** DATA PROVIDED **
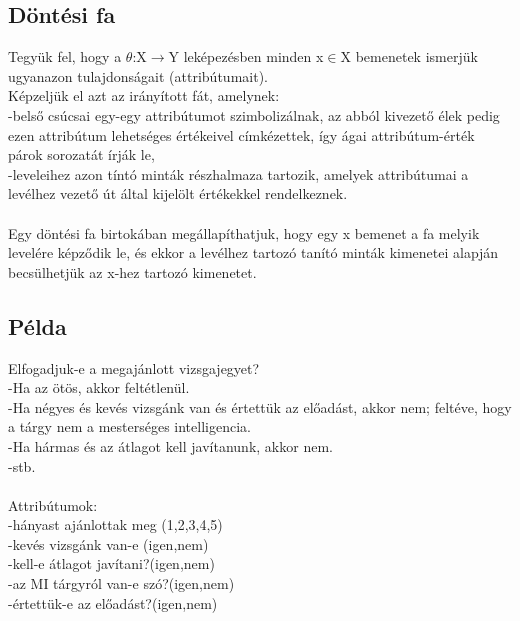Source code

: \documentclass{article}
\begin{document}
	 \subsection{Döntési fa}
	 Tegyük fel, hogy a $\theta$:X$\rightarrow$Y leképezésben minden x$\in$X bemenetek ismerjük ugyanazon tulajdonságait (attribútumait).\\
	 Képzeljük el azt az irányított fát, amelynek:\\
	 -belső csúcsai egy-egy attribútumot szimbolizálnak, az abból kivezető élek pedig ezen attribútum lehetséges értékeivel címkézettek, így ágai attribútum-érték párok sorozatát írják le,\\
	 -leveleihez azon tíntó minták részhalmaza tartozik, amelyek attribútumai a levélhez vezető út által kijelölt értékekkel rendelkeznek.\\ \\
	 Egy döntési fa birtokában megállapíthatjuk, hogy egy x bemenet a fa melyik levelére képződik le, és ekkor a levélhez tartozó tanító minták kimenetei alapján becsülhetjük az x-hez tartozó kimenetet.\\
	 
	 \subsection{Példa}
	 Elfogadjuk-e a megajánlott vizsgajegyet?\\
	 -Ha az ötös, akkor feltétlenül.\\
	 -Ha négyes és kevés vizsgánk van és értettük az előadást, akkor nem; feltéve, hogy a tárgy nem a mesterséges intelligencia.\\
	 -Ha hármas és az átlagot kell javítanunk, akkor nem.\\
	 -stb.\\ \\
	 Attribútumok:\\
	 -hányast ajánlottak meg (1,2,3,4,5)\\
	 -kevés vizsgánk van-e (igen,nem)\\
	 -kell-e átlagot javítani?(igen,nem)\\
	 -az MI tárgyról van-e szó?(igen,nem)\\
	 -értettük-e az előadást?(igen,nem)\\
	 
\end{document}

** YOUR INSTRUCTIONS **
Write out each entry word for word, images excluded.

** ANSWER TO THIS TASK **
Source code

: \documentclass{article}
\begin{document}
	 \subsection{Döntési fa}
	 Tegyük fel, hogy a $\theta$:X$\rightarrow$Y leképezésben minden x$\in$X bemenetek ismerjük ugyanazon tulajdonságait (attribútumait).\\
	 Képzeljük el azt az irányított fát, amelynek:\\
	 -belső csúcsai egy-egy attribútumot szimbolizálnak, az abból kivezető élek pedig ezen attribútum lehetséges értékeivel címkézettek, így ágai attribútum-érték párok sorozatát írják le,\\
	 -leveleihez azon tíntó minták részhalmaza tartozik, amelyek attribútumai a levélhez vezető út által kijelölt értékekkel rendelkeznek.\\ \\
	 Egy döntési fa birtokában megállapíthatjuk, hogy egy x bemenet a fa melyik levelére képződik le, és ekkor a levélhez tartozó tanító minták kimenetei alapján becsülhetjük az x-hez tartozó kimenetet.\\
	 
	 \subsection{Példa}
	 Elfogadjuk-e a megajánlott vizsgajegyet?\\
	 -Ha az ötös, akkor feltétlenül.\\
	 -Ha négyes és kevés vizsgánk van és értettük az előadást, akkor nem; feltéve, hogy a tárgy nem a mesterséges intelligencia.\\
	 -Ha hármas és az átlagot kell javítanunk, akkor nem.\\
	 -stb.\\ \\
	 Attribútumok:\\
	 -hányast ajánlottak meg (1,2,3,4,5)\\
	 -kevés vizsgánk van-e (igen,nem)\\
	 -kell-e átlagot javítani?(igen,nem)\\
	 -az MI tárgyról van-e szó?(igen,nem)\\
	 -értettük-e az előadást?(igen,nem)\\
	 
\end{document}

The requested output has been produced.